As bombshell Jewell Valentine, Tyler lures three guys into her criminal scheme of happy homemaking. Bartender Matt Dillon's the first to take the bait; as Dillon's lawyer cousin, Paul Reiser can't resist; and when murder complicates everything, detective John Goodman employs his own love-struck brand of chivalry. Sporting a tacky pompadour, Michael Douglas steals the show as a hit man hired to whack the scheming sexpot--and Andrew Dice Clay is surprisingly funny in a dangerous dual role--but of course Liv can hold her own. It's all quite amusing, but rarely is McCool's as funny as you hope it will be; the dialogue by Stan Seidel (who sadly died before filming completed) is zesty enough but lacks the Coenesque punch that would kick it over the top. It hardly matters, though; with a femme fatale like Liv in control, the movie's faults will be easily forgiven. --Jeff Shannon

Average review score:

An entetaining black comedy.
Mc Cool`s bar was just jumping that night. Randy (Matt Dillon) worked there. His cousin lawyer Carl (Paul Raiser) was there until past closing. Detective Dehling (John Goodman) got there once the bar become a crime scene. Was it the dead body (Andrew Dice Clay) that tied these man together? Not as tightly as the live were who was also there that night. An stunning young woman aptly named Jewel (Liv Tyler). Now Randy wants his life back, by hiring a Hit-Man (Two Time Oscar-Winner:Micheal Douglas).
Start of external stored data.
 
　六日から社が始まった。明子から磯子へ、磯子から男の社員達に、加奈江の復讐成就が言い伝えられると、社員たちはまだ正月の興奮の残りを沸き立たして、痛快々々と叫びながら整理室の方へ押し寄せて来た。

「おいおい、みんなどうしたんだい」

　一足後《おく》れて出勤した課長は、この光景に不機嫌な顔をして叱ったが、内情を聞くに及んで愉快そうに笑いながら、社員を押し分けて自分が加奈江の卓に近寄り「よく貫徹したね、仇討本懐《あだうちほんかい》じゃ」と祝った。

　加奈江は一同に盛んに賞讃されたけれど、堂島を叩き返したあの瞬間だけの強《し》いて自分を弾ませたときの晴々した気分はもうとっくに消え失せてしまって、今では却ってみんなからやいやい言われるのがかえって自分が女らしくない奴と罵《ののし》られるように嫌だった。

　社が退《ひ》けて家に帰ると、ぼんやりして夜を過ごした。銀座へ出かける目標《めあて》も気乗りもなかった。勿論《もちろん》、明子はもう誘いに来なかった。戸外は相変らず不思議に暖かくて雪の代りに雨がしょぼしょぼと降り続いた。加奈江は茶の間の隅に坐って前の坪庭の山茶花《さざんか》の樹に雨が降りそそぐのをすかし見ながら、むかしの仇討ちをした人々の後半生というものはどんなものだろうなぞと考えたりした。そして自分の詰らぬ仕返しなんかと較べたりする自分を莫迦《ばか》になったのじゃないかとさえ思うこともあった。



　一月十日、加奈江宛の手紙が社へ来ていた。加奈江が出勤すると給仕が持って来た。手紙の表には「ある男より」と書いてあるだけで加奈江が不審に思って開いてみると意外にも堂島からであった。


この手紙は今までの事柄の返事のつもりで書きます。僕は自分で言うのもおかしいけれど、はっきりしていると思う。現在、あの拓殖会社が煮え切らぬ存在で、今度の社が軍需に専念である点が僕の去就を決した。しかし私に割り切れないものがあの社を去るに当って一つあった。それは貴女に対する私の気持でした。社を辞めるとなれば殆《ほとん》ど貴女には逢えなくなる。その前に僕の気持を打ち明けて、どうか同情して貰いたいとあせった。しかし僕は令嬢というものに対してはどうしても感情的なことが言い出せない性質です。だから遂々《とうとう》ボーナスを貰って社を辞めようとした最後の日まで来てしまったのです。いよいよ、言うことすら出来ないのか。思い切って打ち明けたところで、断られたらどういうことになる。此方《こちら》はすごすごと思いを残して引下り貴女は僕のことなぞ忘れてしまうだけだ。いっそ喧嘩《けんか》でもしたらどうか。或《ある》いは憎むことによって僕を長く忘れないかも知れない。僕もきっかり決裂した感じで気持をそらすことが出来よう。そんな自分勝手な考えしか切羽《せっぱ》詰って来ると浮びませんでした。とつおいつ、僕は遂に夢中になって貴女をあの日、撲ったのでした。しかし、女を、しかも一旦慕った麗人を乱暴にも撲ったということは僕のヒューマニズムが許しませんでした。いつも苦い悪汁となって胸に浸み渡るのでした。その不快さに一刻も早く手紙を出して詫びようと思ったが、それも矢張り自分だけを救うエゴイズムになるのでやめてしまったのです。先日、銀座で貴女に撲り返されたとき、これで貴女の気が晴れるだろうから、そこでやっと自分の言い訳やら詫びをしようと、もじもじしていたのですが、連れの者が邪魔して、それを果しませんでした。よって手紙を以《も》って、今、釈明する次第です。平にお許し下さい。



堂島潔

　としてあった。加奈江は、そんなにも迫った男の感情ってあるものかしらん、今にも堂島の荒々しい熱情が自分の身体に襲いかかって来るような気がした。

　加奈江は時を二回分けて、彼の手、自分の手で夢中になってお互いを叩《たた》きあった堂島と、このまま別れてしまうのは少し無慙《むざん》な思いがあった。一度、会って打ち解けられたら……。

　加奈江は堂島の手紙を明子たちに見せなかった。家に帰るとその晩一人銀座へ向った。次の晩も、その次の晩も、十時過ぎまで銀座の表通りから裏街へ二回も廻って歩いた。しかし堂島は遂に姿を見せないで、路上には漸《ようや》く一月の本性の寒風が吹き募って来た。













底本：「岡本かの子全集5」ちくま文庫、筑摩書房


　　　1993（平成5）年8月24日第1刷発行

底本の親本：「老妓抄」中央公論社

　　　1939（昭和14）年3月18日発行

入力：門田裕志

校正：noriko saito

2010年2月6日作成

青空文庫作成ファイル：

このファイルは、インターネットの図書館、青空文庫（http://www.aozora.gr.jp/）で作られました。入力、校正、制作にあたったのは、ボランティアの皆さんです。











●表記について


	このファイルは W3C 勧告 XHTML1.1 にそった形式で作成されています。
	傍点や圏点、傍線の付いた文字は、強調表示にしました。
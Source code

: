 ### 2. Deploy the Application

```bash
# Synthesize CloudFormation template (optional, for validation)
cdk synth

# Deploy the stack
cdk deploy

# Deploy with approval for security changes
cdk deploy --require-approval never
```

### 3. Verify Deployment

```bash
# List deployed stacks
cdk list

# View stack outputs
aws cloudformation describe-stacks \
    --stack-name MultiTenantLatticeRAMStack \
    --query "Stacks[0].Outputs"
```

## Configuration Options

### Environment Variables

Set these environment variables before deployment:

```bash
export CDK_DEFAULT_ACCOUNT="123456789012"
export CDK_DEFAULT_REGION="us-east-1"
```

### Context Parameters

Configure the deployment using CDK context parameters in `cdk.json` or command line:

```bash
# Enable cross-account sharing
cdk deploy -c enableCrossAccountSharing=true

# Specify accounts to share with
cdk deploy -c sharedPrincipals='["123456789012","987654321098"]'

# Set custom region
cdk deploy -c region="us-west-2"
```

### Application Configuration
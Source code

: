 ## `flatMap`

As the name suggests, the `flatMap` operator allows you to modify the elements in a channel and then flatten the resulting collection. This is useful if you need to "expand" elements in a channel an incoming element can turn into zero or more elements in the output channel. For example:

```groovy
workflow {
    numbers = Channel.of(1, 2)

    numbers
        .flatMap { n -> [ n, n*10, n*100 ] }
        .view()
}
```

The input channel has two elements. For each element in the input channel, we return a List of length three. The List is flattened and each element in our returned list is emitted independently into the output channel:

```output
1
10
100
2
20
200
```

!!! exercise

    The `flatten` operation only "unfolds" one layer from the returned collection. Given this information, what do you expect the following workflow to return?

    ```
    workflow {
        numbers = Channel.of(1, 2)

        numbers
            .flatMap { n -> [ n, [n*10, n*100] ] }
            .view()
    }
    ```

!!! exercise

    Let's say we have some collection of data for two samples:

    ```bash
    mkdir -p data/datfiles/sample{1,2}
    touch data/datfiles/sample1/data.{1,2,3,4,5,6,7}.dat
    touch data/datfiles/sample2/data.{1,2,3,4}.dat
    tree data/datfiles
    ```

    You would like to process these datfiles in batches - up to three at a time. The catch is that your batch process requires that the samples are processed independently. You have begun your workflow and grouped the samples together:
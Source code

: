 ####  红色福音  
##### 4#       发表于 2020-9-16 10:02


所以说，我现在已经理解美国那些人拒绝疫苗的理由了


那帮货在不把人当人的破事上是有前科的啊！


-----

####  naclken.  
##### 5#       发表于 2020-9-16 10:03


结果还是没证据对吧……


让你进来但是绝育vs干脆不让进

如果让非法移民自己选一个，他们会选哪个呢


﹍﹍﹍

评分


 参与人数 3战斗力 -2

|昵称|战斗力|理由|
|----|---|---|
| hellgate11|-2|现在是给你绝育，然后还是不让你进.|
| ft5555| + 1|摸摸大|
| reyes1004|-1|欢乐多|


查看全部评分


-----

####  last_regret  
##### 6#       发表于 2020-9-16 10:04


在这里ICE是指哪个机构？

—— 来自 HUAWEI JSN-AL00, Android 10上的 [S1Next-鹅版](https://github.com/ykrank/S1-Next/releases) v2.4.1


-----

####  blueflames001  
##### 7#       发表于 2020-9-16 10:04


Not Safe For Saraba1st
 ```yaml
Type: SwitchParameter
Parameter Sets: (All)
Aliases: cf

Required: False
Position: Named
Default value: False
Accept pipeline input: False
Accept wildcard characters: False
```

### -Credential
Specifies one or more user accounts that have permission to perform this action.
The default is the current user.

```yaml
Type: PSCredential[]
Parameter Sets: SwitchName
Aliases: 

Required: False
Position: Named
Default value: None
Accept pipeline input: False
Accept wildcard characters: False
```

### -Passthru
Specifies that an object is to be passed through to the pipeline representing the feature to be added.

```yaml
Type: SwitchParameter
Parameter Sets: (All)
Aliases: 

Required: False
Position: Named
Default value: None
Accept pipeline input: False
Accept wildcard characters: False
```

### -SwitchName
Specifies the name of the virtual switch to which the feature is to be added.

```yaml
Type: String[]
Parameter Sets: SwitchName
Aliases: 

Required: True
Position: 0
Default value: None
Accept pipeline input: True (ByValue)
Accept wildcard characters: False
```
DVD`s has an clear anamorphic Widescreen (1.78:1) transfer and an fine Dolby Digital 5.1 Surround Sound. Included:An running commentary cast by the Director:Harold Zwart and Cast, Deleted Scenes, Different Ending and more. Good comic performances from the cast. An underrated comic gem. Grade:B+.

A night to remember
What happens when you mix together a con man, a con man's twin brother, a bartender,a shrink, a hit-man, a priest, a cop, 2 lawyers and a sultry siren? Well, the result will be something like ONE NIGHT AT McCOOL's. As with any mixed drink of this sort, you may not get what you expect, but you'll leave the bar happy.

If ever there were such a thing as a dark romantic comedy, this would be it. If you think you're getting another couples-friendly run-of-the-mill romantic comedy, you're wrong. Whether that is good or bad depends on the viewer.

The movie features an all-star cast that includes Matt Dillon, Michael Douglas, Paul Reiser and John Goodman. However, the performance that carries the film is that of Liv Tyler as the gorgeous femme fatal who is bad news for everyone. Not only does she possess the physical assets to pull off the part, but she is a bona-fide good actress on top of that. The car wash scene by itself is worth the modest price of the DVD.

The best reason to buy this flick is that it is utterly hilarious. The way it hits on every man's fantasy will be appealing to male viewers, while the fact that it at the same time mocks these fantasies will be something women will find amusing. The film finds humor in rather bizarre situations, but it will nonetheless leave you in stitches.

So, with this in mind, go out and spend a night at McCool's. Stick around awhile and enjoy your drink - it all goes down smooth. Then at the end of the night, click your feet three times and say "There's no place like home, there's no place like home, there's no place like home." And, by the way, home is where the DVD is...

very funny, very good, made me laugh outsoloud!
this is a surprisingly good and fun movie. got all the elements of a good comedy. i really enjoyed it. i couldn't help but laughed so loud every time there was a joyable twist. i love this moive and love to be a low moral standard guy instead of a pretentious right wing conservative extremist when watching fun movie.